WHAT THIS TASK INVOLVES — In the material below, find the line containing "<span>**Scrapbook**</span> will be" and the line containing "[^1]: In the Peeragogy project and", then reproduce exactly both of them and every line between, and nothing else.

INPUT MATERIAL —
+--

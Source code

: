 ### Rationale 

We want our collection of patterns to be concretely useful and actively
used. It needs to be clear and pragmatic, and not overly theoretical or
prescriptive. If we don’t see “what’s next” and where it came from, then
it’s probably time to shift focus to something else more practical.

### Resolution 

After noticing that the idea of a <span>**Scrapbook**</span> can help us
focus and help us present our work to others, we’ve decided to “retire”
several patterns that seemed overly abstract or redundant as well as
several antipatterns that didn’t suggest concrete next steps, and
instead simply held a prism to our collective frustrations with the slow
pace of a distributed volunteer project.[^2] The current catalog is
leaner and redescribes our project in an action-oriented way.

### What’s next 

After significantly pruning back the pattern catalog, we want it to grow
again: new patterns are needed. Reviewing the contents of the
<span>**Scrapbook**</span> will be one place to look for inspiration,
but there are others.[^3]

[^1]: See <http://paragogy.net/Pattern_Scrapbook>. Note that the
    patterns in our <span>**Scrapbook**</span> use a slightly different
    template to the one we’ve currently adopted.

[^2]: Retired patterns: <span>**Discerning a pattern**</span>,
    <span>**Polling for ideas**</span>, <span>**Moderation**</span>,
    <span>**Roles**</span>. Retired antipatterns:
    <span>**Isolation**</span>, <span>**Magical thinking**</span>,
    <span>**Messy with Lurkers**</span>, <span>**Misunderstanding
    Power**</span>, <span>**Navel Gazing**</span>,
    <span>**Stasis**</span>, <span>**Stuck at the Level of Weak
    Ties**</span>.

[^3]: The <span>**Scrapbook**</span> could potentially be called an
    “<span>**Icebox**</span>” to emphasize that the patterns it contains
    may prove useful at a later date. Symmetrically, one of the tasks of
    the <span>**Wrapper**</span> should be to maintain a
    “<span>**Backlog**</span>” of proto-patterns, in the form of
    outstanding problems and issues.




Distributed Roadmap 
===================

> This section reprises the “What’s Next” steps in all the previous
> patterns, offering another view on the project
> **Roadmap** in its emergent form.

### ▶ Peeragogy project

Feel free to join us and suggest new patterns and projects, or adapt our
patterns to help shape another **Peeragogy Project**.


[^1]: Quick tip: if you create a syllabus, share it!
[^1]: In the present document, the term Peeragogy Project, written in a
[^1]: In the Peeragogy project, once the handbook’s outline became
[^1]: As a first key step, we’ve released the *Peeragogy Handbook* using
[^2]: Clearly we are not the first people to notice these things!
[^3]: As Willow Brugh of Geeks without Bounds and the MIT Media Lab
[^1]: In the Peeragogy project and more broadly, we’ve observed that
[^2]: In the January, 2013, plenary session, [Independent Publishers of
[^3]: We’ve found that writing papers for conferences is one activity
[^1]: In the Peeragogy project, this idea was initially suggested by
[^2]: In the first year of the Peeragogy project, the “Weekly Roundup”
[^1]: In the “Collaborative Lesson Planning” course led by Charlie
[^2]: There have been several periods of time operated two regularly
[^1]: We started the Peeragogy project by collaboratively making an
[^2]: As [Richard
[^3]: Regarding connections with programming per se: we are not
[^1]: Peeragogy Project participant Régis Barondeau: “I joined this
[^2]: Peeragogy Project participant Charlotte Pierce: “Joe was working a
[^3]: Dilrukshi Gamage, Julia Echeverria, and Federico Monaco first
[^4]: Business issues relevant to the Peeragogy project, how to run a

+--

TASK RESULT —
<span>**Scrapbook**</span> will be one place to look for inspiration,
but there are others.[^3]

[^1]: See <http://paragogy.net/Pattern_Scrapbook>. Note that the
    patterns in our <span>**Scrapbook**</span> use a slightly different
    template to the one we’ve currently adopted.

[^2]: Retired patterns: <span>**Discerning a pattern**</span>,
    <span>**Polling for ideas**</span>, <span>**Moderation**</span>,
    <span>**Roles**</span>. Retired antipatterns:
    <span>**Isolation**</span>, <span>**Magical thinking**</span>,
    <span>**Messy with Lurkers**</span>, <span>**Misunderstanding
    Power**</span>, <span>**Navel Gazing**</span>,
    <span>**Stasis**</span>, <span>**Stuck at the Level of Weak
    Ties**</span>.

[^3]: The <span>**Scrapbook**</span> could potentially be called an
    “<span>**Icebox**</span>” to emphasize that the patterns it contains
    may prove useful at a later date. Symmetrically, one of the tasks of
    the <span>**Wrapper**</span> should be to maintain a
    “<span>**Backlog**</span>” of proto-patterns, in the form of
    outstanding problems and issues.




Distributed Roadmap 
===================

> This section reprises the “What’s Next” steps in all the previous
> patterns, offering another view on the project
> **Roadmap** in its emergent form.

### ▶ Peeragogy project

Feel free to join us and suggest new patterns and projects, or adapt our
patterns to help shape another **Peeragogy Project**.


[^1]: Quick tip: if you create a syllabus, share it!
[^1]: In the present document, the term Peeragogy Project, written in a
[^1]: In the Peeragogy project, once the handbook’s outline became
[^1]: As a first key step, we’ve released the *Peeragogy Handbook* using
[^2]: Clearly we are not the first people to notice these things!
[^3]: As Willow Brugh of Geeks without Bounds and the MIT Media Lab
[^1]: In the Peeragogy project and more broadly, we’ve observed that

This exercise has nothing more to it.